Dataset entries ->
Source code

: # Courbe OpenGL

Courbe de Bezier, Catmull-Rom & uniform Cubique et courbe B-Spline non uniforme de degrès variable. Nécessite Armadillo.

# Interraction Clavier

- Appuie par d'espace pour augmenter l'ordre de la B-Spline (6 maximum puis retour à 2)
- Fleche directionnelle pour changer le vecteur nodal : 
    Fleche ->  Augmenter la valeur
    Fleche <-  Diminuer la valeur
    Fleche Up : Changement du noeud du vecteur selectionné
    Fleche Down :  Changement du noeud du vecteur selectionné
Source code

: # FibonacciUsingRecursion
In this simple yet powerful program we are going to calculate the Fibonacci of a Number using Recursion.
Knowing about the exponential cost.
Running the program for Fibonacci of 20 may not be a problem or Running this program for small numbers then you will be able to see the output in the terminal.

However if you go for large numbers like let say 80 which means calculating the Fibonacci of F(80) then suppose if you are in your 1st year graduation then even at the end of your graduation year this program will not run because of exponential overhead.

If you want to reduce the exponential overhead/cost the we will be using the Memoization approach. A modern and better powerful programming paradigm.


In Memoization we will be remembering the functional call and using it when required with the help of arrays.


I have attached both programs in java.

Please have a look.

Prompt -> Return, exactly as they stand, the lines from the start of the records above through the line with "Running the program", both ends included, and no other lines.

Answer to the problem ->
Source code

: # Courbe OpenGL

Courbe de Bezier, Catmull-Rom & uniform Cubique et courbe B-Spline non uniforme de degrès variable. Nécessite Armadillo.

# Interraction Clavier

- Appuie par d'espace pour augmenter l'ordre de la B-Spline (6 maximum puis retour à 2)
- Fleche directionnelle pour changer le vecteur nodal : 
    Fleche ->  Augmenter la valeur
    Fleche <-  Diminuer la valeur
    Fleche Up : Changement du noeud du vecteur selectionné
    Fleche Down :  Changement du noeud du vecteur selectionné
Source code

: # FibonacciUsingRecursion
In this simple yet powerful program we are going to calculate the Fibonacci of a Number using Recursion.
Knowing about the exponential cost.
Running the program for Fibonacci of 20 may not be a problem or Running this program for small numbers then you will be able to see the output in the terminal.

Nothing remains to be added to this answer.